Twice this year I have found myself at the center of media interest. First when I was on trial at the Old Bailey, charged under the Official Secrets Act because I revealed details of an American plan to bug the phones of delegates to the United Nations Security Council.

And now, six months on, it's happened again. Last week's Observer reported the formation of the Truth-Telling Coalition, a group of 'whistle-blowers' from several countries set up to offer support and advice to people like myself. I, like many others, found myself in possession of knowledge about something which was wrong and which the public had a right to know about but which I was prevented from revealing because of the laws, rules and regulations to which I was subject.

What has to be understood is that most whistle-blowers are not natural activists - this one certainly wasn't. We usually work in anonymous jobs, far from the spotlight. We are not campaigners, or journalists, or wannabe celebrities, craving a platform. Our conscience tells us we have to reveal what we know. We do that, we blow the whistle and, overnight, the whole media circus descends on us.
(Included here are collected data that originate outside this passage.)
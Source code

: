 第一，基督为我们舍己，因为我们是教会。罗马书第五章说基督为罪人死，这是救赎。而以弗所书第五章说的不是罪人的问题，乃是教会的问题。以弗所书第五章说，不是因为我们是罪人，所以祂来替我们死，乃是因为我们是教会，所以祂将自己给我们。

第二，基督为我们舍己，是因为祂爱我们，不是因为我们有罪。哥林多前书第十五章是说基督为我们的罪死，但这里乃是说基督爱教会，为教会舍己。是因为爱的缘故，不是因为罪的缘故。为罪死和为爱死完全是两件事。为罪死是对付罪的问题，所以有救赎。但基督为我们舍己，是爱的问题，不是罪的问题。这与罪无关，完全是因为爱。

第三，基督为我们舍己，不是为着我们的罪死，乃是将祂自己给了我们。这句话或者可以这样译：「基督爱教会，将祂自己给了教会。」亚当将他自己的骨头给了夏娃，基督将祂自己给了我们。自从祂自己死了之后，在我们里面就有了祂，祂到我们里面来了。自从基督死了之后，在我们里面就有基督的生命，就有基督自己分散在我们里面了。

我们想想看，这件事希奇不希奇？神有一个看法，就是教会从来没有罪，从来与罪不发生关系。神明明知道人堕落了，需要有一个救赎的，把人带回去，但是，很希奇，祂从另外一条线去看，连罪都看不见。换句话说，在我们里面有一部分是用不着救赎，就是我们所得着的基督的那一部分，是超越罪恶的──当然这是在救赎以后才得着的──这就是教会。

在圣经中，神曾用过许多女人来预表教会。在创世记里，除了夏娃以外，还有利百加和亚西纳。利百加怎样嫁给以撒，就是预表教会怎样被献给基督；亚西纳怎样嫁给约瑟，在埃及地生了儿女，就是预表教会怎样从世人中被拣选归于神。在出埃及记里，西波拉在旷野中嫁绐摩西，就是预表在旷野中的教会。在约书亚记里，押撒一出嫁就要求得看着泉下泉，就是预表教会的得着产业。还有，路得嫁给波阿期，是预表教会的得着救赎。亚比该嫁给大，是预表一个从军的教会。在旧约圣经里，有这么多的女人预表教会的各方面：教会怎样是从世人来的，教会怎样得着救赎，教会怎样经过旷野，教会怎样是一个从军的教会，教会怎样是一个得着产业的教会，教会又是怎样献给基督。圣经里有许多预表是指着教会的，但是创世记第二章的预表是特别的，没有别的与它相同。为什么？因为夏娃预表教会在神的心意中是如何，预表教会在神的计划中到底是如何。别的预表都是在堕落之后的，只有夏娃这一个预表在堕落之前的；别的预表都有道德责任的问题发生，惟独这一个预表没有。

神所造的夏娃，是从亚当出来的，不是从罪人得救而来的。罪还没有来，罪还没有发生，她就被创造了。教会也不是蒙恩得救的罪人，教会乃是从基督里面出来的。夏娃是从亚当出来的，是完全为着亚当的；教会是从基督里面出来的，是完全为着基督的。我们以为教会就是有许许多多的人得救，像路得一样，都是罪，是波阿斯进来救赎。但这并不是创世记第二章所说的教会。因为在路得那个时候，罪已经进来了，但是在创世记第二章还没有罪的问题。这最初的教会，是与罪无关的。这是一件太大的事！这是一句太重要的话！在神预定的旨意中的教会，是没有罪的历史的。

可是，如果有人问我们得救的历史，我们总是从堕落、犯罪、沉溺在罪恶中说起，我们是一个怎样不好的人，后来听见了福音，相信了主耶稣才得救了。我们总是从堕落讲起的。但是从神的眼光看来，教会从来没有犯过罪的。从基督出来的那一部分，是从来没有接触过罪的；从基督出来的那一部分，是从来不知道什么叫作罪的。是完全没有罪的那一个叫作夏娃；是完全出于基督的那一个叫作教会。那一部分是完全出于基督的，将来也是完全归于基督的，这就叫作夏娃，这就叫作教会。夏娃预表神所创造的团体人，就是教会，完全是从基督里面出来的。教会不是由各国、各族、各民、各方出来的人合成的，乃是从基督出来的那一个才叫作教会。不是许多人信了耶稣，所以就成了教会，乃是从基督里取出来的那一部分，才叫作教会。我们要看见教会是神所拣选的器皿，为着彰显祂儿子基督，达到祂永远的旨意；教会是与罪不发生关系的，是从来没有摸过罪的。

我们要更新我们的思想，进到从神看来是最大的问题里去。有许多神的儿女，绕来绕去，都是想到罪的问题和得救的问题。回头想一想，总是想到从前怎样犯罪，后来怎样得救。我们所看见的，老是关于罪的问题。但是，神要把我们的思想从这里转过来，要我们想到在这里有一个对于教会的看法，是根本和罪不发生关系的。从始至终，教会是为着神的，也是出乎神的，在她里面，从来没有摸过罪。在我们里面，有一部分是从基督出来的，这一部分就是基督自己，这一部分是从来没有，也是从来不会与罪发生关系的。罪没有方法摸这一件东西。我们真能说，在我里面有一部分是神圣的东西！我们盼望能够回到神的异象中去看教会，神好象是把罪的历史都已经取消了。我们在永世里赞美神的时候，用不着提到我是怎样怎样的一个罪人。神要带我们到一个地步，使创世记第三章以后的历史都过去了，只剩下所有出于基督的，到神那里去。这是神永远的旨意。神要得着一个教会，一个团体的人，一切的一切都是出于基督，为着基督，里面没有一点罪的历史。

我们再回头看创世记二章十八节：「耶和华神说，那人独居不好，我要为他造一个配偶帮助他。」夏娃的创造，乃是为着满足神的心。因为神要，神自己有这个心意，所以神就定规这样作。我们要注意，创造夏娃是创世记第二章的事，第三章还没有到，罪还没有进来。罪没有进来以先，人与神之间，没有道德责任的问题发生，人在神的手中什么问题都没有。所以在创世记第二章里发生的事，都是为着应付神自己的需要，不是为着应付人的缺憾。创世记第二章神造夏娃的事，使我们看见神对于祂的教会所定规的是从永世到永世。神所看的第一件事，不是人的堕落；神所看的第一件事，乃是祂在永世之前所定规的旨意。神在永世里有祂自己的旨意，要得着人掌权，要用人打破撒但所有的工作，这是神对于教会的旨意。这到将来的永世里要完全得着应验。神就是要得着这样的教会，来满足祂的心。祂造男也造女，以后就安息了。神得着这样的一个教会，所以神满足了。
I'm writing biographically because what hit me, so powerfully, was how alone I felt after I had taken the decision to 'go public'. I'm not a politician; I don't have a well-organized PR machine to craft my every word. I'm just your average citizen who never expected to be in a situation remotely like this. I was incredibly lucky in that I had Liberty, the human rights group, backing me and it was able, to some extent, to 'manage' all the exposure I was receiving. But, nothing prepares you for doing an interview with Jeremy Paxman.

So one reason for forming our Truth-Telling Coalition was to help people like me hold their lives together when the going gets tough and, honestly, it does.

Working at GCHQ was a relatively easy, reliable job. As long as you always toe the 'party line', you are more or less guaranteed a job for life. An 'iron rice bowl', as the Chinese would say. It was therefore a huge decision I took which led to me being arrested, my house searched, being sacked and finally charged.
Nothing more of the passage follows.